Despite the increasing importance of shareholder voting, regulators have paid little attention to the rights of retail investors who own approximately thirty percent of publicly traded companies but who vote less than thirty percent of their shares. A substantial factor contributing to this low turnout is the antiquated mechanism by which retail investors vote. The federal proxy voting rules place primary responsibility for facilitating retail voting in the hands of custodial brokers who have limited incentives to develop workable procedures, and current regulatory restrictions impede market-based innovations that incorporate technological innovations.

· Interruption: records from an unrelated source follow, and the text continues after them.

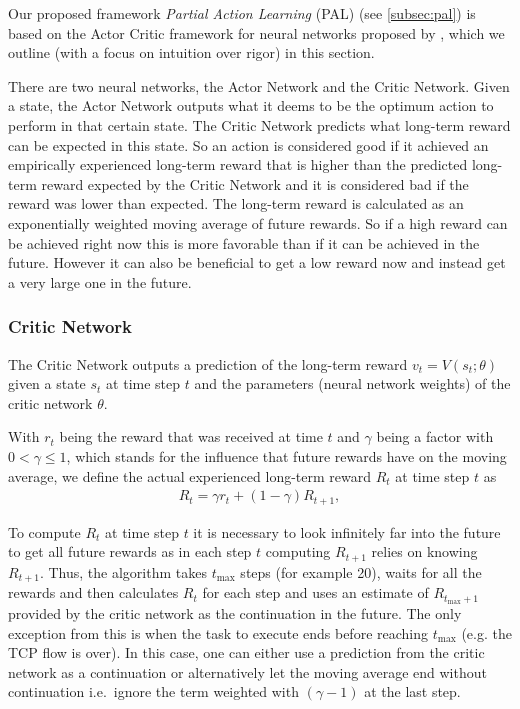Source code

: \documentclass[newfonts=false,format=sigconf,10pt,letterpaper]{acmart}
\begin{document}
Our proposed framework \textit{Partial Action Learning} (PAL) (see \ref{subsec:pal}) is based on the Actor Critic framework for neural networks proposed by \citet{mnih_asynchronous_2016}, which we outline (with a focus on intuition over rigor) in this section. 

There are two neural networks, the Actor Network and the Critic Network. Given a state, the Actor Network outputs what it deems to be the optimum action to perform in that certain state. The Critic Network predicts what long-term reward can be expected in this state. So an action is considered good if it achieved an empirically experienced long-term reward that is higher than the predicted long-term reward expected by the Critic Network and it is considered bad if the reward was lower than expected. The long-term reward is calculated as an exponentially weighted moving average of future rewards. So if a high reward can be achieved right now this is more favorable than if it can be achieved in the future. However it can also be beneficial to get a low reward now and instead get a very large one in the future. 

\subsubsection{Critic Network}
\label{subsubsec:genericvalue}

The Critic Network outputs a prediction of the long-term reward $v_t = V(s_{t}; \theta)$ given a state $s_t$ at time step $t$ and the parameters (neural network weights) of the critic network $\theta$.

With $r_t$ being the reward that was received at time $t$ and $\gamma$ being a factor with $0 < \gamma \leq 1$, which stands for the influence that future rewards have on the moving average, we define the actual experienced long-term reward $R_t$ at time step $t$ as 
\begin{align}
R_t = \gamma r_{t} + (1-\gamma) R_{t+1} ,
\end{align}

To compute $R_t$ at time step $t$ it is necessary to look infinitely far into the future to get all future rewards as in each step $t$ computing $R_{t+1}$ relies on knowing $R_{t+1}$. Thus, the algorithm takes $t_\text{max}$ steps (for example 20), waits for all the rewards and then calculates $R_t$ for each step and uses an estimate of $R_{t_\text{max}+1}$ provided by the critic network as the continuation in the future. The only exception from this is when the task to execute ends before reaching $t_\text{max}$ (e.g. the TCP flow is over). In this case, one can either use a prediction from the critic network as a continuation or alternatively let the moving average end without continuation i.e.~ignore the term weighted with $(\gamma-1)$ at the last step. 
\end{document}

One of the most promising of such innovations is standing voting instructions (SVI). SVI allows investors to designate their voting preferences in advance of shareholders’ meetings and have their shares voted in accordance with those preferences. Although SVI is readily available to institutional investors, the federal proxy rules prevent its use by retail investors, and proposals seeking modifications of these rules have languished before the Securities & Exchange Commission (SEC) for years. The SEC’s primary rationale for failing to act is the concern that SVI will lead to uninformed voting.
This Article addresses and rejects the claim that the risk of uninformed voting justifies the SEC’s failure to remove the regulatory obstacles to SVI. Current technology is consistent with the creation of voting platforms that allow retail investors meaningful participation in the voting process while retaining appropriate safeguards to minimize the potential for adverse effects. Ironically, the implementation of voting platforms allowing SVI has the potential to make retail investor voting both more efficient and better informed and to increase the legitimacy of corporate democracy.